Para ratificar esta posición a favor de la violencia, los terroristas
volvieron a atacar una Casa del Pueblo del Partido Socialista de Euskadi,
haciendo detonar una poderosa bomba en la sede del PSE en Derio (Vizcaya) que
produjo grandes daños y afectó a muchas casas vecinas. El atentado provocó una
movilización popular importante que se concretó en un acto de repudio de todos
los partidos democráticos.
Pero esta vez se produjo una novedad relevante ya que el concejal de Acción
Nacionalista Vasca, un partido afín al nacionalismo radical de Batasuna,
manifestó su "contundente rechazo porque este tipo de actos violentos no
conducen a nada" y también expreso su "solidaridad" con los socialistas. Es la
primera vez que políticos de las fuerzas del entorno político de ETA repudian un
acto de la organización.
Una voz anónima informó a una asociación de ayuda en carretera de la inminente
explosión de la bomba por lo que la Policía vasca acordonó una amplia zona y
desalojó a numerosos vecinos de la Casa del Pueblo. A la 1.10 horas estalló el
explosivo.
ETA ha reivindicado estos ataques y en su comunicado convocando a la abstención
también arremetió contra las fuerzas nacionalistas que gobiernan en la comunidad
autónoma. "Los partidos regionalistas vascos (alude a los nacionalistas) han
optado por desarrollar esta campaña electoral dentro de la normalidad y no hacen
más que dar legitimidad a la legislación represora que emana de la Constitución
española".
Iñigo Urkullu, presidente del Partido Nacionalista Vasco, acusó a ETA de "tomar
como rehenes" a la base social de la izquierda nacionalista para imponer sus
decisiones.
El presidente de Euskadi, Juan José Ibarretxe, ha comentado la posición de
abstención promovida en principio por la izquierda señalando que es necesario
que la sociedad vasca "hable en lugar de quedarse callada".
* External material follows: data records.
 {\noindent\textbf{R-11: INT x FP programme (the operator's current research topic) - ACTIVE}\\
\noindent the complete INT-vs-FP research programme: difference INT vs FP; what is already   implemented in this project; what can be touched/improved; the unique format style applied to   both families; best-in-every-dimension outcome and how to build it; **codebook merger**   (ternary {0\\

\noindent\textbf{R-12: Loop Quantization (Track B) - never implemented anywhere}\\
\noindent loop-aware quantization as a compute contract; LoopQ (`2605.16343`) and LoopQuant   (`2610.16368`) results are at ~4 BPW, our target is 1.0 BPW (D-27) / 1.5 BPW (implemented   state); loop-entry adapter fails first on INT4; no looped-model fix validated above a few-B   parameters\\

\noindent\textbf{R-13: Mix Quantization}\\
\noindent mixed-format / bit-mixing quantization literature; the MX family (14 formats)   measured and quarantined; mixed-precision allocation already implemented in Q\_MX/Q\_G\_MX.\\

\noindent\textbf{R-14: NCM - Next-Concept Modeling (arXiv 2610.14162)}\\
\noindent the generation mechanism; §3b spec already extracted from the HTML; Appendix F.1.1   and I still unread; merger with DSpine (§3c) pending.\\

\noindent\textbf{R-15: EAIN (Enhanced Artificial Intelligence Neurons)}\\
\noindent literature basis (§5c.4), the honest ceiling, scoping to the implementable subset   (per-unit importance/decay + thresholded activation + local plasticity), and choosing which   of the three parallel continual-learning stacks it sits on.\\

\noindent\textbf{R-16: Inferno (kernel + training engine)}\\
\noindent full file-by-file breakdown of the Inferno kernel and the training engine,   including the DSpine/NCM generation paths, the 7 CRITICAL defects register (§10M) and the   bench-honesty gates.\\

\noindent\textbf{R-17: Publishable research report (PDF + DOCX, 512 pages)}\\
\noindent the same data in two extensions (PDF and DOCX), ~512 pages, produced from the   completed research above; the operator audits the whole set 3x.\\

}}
También recordó que en 2008 "va a ser un año importante en el que la sociedad
vasca va a alzar la voz para defender su propio futuro". El lehendakari
(el primero en eusquera) se refería a la consulta popular que ha anunciado para
el 25 de octubre para que los vascos se pronuncien sobre su futuro político e
institucional.
Eusko Alkartasuna, el otro partido político nacionalista que gobierna en Euskadi,
señaló también que "la sociedad vasca va a hacer oír su voz con fuerza
democrática sin ningún tipo de mediaciones de la violencia porque es una
sociedad madura que sabe lo que hace".